Sunday, June 29, 2014

The Call of the Falls

I love waterfalls! West Virginia is blessed with many of them, in a variety of types. There is just something about the sound and scenery of falling water that can hypnotize the soul.

We recently revisited Valley Falls State Park, a hidden gem that is only seven miles from Interstate 79, between Fairmont and Grafton on State Route 310. This small state park is located where the Tygart Valley River goes over a couple of ten-foot drops. This park is categorized as a day-use park—it has no lodge or campground, and closes for the winter months. But it does have nearly 1200 forested acres, 18 miles of hiking/mountain biking trails, a playground and other facilities, as well as the natural beauty of the falls. Anglers are welcome to fish, too.

I think it is fun to scamper about the giant rocks, picking your way to different vantage points along the river. It is also interesting to see the remnants of the grist mill that once operated there. Indeed, in the late 1800s there was a bustling community at Valley Falls, but fire and floods through the narrow gorge have virtually erased its existence.
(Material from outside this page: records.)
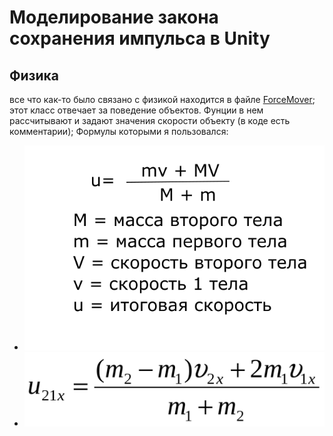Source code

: # Моделирование закона сохранения импульса в Unity

## Физика
все что как-то было связано с физикой находится в файле [ForceMover](https://github.com/AlexeyGorbunov72/modelingLabPhys/blob/master/Assets/scripts/ForceMover.cs);
этот класс отвечает за поведение объектов. Фунции в нем рассчитывают и задают значения скороcти объекту (в коде есть комментарии);
Формулы которыми я пользовался:
- ![alt text](./resil.png "Для неупругого")​
- ![alt text](./упругоеСтолкновение.gif "Для упрогого")​

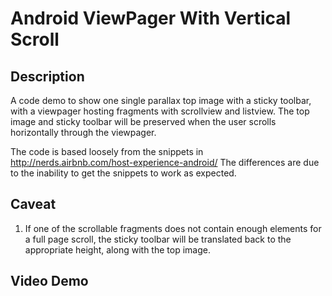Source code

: # Android ViewPager With Vertical Scroll

## Description
A code demo to show one single parallax top image with a sticky toolbar, with a viewpager hosting fragments with scrollview and listview. The top image and sticky toolbar will be preserved when the user scrolls horizontally through the viewpager.

The code is based loosely from the snippets in http://nerds.airbnb.com/host-experience-android/ The differences are due to the inability to get the snippets to work as expected. 

## Caveat
1. If one of the scrollable fragments does not contain enough elements for a full page scroll, the sticky toolbar will be translated back to the appropriate height, along with the top image.

## Video Demo
<a href="https://www.youtube.com/embed/Mam4TFEiWWI" target="_blank"/> 
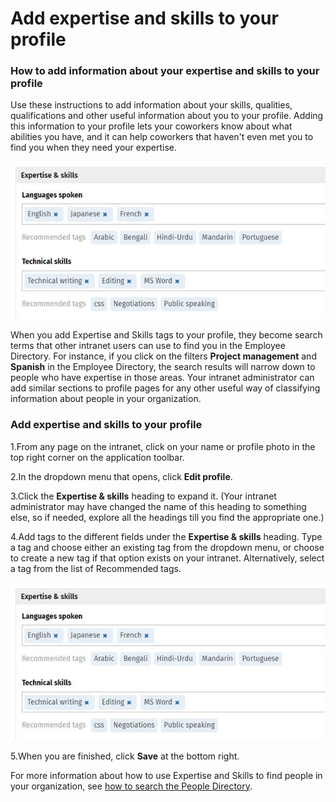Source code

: # Add expertise and skills to your profile

### How to add information about your expertise and skills to your profile

Use these instructions to add information about your skills, qualities, qualifications and other useful information about you to your profile. Adding this information to your profile lets your coworkers know about what abilities you have, and it can help coworkers that haven't even met you to find you when they need your expertise.

![](../../.gitbook/assets/1%20%2889%29.jpg)



When you add Expertise and Skills tags to your profile, they become search terms that other intranet users can use to find you in the Employee Directory. For instance, if you click on the filters **Project management** and **Spanish** in the Employee Directory, the search results will narrow down to people who have expertise in those areas. Your intranet administrator can add similar sections to profile pages for any other useful way of classifying information about people in your organization.

### Add expertise and skills to your profile

1.From any page on the intranet, click on your name or profile photo in the top right corner on the application toolbar.

2.In the dropdown menu that opens, click **Edit profile**.

3.Click the **Expertise & skills** heading to expand it. \(Your intranet administrator may have changed the name of this heading to something else, so if needed, explore all the headings till you find the appropriate one.\)

4.Add tags to the different fields under the **Expertise & skills** heading. Type a tag and choose either an existing tag from the dropdown menu, or choose to create a new tag if that option exists on your intranet. Alternatively, select a tag from the list of Recommended tags.

![](../../.gitbook/assets/1%20%2859%29.jpg)



5.When you are finished, click **Save** at the bottom right.

For more information about how to use Expertise and Skills to find people in your organization, see [how to search the People Directory](../search/search-the-people-directory.md).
Although the falls and the rapids are beautiful and melodious, the river can also be dangerous. Swimming is not allowed here, because a number of drownings have occurred. Whitewater kayaking is permissible, but only by signing a waiver in advance. Also, be mindful of the trains that occasionally travel through the park, as their tracks follow that side of the river.
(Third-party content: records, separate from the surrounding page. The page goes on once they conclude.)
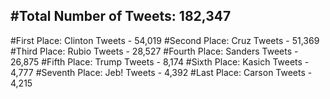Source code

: #Total Number of Tweets: 182,347 
---
#First Place: Clinton Tweets - 54,019
#Second Place: Cruz Tweets - 51,369
#Third Place: Rubio Tweets - 28,527
#Fourth Place: Sanders Tweets - 26,875
#Fifth Place: Trump Tweets - 8,174
#Sixth Place: Kasich Tweets - 4,777
#Seventh Place: Jeb! Tweets - 4,392
#Last Place: Carson Tweets - 4,215

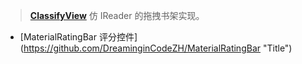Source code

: > **[ClassifyView](https://github.com/AlphaBoom/ClassifyView)** 仿 IReader 的拖拽书架实现。

* [MaterialRatingBar 评分控件] (https://github.com/DreaminginCodeZH/MaterialRatingBar "Title")
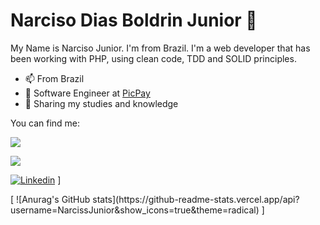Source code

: # Narciso Dias Boldrin Junior 🌱

My Name is Narciso Junior. I'm from Brazil. I'm a web developer that has been working with PHP, using clean code, TDD and SOLID principles.

- 📫 From Brazil
- 🌱 Software Engineer at [PicPay](https://picpay.com/)
- 💬 Sharing my studies and knowledge

You can find me:

<div>
<a href="https://twitter.com/wtfnarciso" target="_blank"><img src="https://img.shields.io/badge/Twitter-1DA1F2?style=for-the-badge&logo=twitter&logoColor=white"></a>

<a href="https://discordapp.com/users/341064428168544257" target="_blank"><img src="https://img.shields.io/badge/Discord-7289DA?style=for-the-badge&logo=discord&logoColor=white"></a>
</div>

[
![Linkedin](https://img.shields.io/badge/LinkedIn-0077B5?style=for-the-badge&logo=linkedin&logoColor=white)](https://img.shields.io/badge/LinkedIn-0077B5?style=for-the-badge&logo=linkedin&logoColor=white)
]

<div>
[
![Anurag's GitHub stats](https://github-readme-stats.vercel.app/api?username=NarcissJunior&show_icons=true&theme=radical)
]
</div>






<!--
**NarcissJunior/NarcissJunior** is a ✨ _special_ ✨ repository because its `README.md` (this file) appears on your GitHub profile.

Here are some ideas to get you started:

- 🔭 I’m currently working on ...
- 🌱 I’m currently learning ...
- 👯 I’m looking to collaborate on ...
- 🤔 I’m looking for help with ...
- 💬 Ask me about ...
- 📫 How to reach me: ...
- 😄 Pronouns: ...
- ⚡ Fun fact: ...
-->
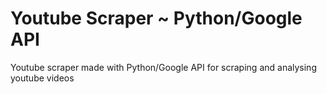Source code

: # Youtube Scraper ~ Python/Google API

Youtube scraper made with Python/Google API for scraping and analysing youtube videos 

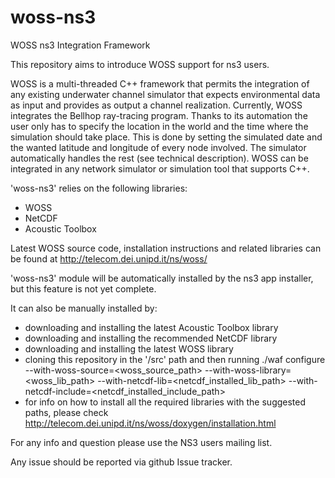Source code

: # woss-ns3
WOSS ns3 Integration Framework

This repository aims to introduce WOSS support for ns3 users.

WOSS is a multi-threaded C++ framework that permits the integration of any existing underwater channel simulator that expects environmental data as input and provides as output a channel realization. 
Currently, WOSS integrates the Bellhop ray-tracing program. 
Thanks to its automation the user only has to specify the location in the world and the time where the simulation should take place. This is done by setting the simulated date and the wanted latitude and longitude of every node involved. The simulator automatically handles the rest (see technical description). 
WOSS can be integrated in any network simulator or simulation tool that supports C++.

'woss-ns3' relies on the following libraries:
- WOSS
- NetCDF
- Acoustic Toolbox

Latest WOSS source code, installation instructions and related libraries can be found at http://telecom.dei.unipd.it/ns/woss/

'woss-ns3' module will be automatically installed by the ns3 app installer, but this feature is not yet complete.

It can also be manually installed by:
- downloading and installing the latest Acoustic Toolbox library
- downloading and installing the recommended NetCDF library
- downloading and installing the latest WOSS library
- cloning this repository in the '<ns3-dir>/src' path and then running ./waf configure 
--with-woss-source=<woss_source_path> --with-woss-library=<woss_lib_path> --with-netcdf-lib=<netcdf_installed_lib_path> --with-netcdf-include=<netcdf_installed_include_path>
- for info on how to install all the required libraries with the suggested paths, please check  http://telecom.dei.unipd.it/ns/woss/doxygen/installation.html

For any info and question please use the NS3 users mailing list.

Any issue should be reported via github Issue tracker.
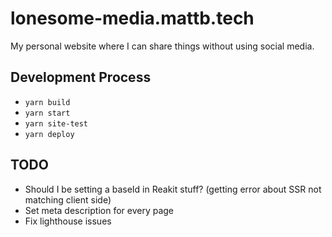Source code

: # lonesome-media.mattb.tech

My personal website where I can share things without using social media.

## Development Process

- `yarn build`
- `yarn start`
- `yarn site-test`
- `yarn deploy`

## TODO

- Should I be setting a baseId in Reakit stuff? (getting error about SSR not matching client side)
- Set meta description for every page
- Fix lighthouse issues
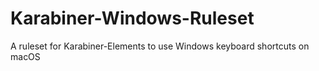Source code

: # Karabiner-Windows-Ruleset
A ruleset for Karabiner-Elements to use Windows keyboard shortcuts on macOS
If you drive to Valley Falls from I-79, head south on 310 which takes you through the small community of Quiet Dell. Watch for the park signs telling you to turn right onto a small road that also happens to lead around Rock Lake (not to be confused with Rock Lake Park that thrived in South Charleston as a swimming pool and amusement park). Rock Lake is private lakeside community in Marion County, similar to Lake Floyd in Harrison County or Lake Washington in Wood County. All of these are examples of man-made lakes around which houses were built, forming private communities in the early 20th century that still thrive today. Beyond Rock Lake, the road climbs the ridge, enters the park at the peak, and then descends down the hill to the river. The falls are a short walk from the parking area—just listen for the sound of the rushing water of the Tygart Valley River.

The name of the river is another interesting point. It was named for an early settler in the Beverly area by the name of David Tygart. This river begins near the border between Randolph County and Pocahontas County, and then flows north to Fairmont, running through such towns as Huttonsville, Elkins, Belington, Philippi, and Grafton. Most folks simply refer to it as the Tygart River, however it is officially recognized by the United States Board on Geographic Names as the “Tygart Valley River.”

Regardless of what you call the river, it is worth venturing a few miles off the interstate to experience Valley Falls State Park.

In this view, you can see both "steps" of these falls, with the first one (pictured above) further in the background. By the way, this story appeared in the July issue of "Two-Lane Livin'" magazine.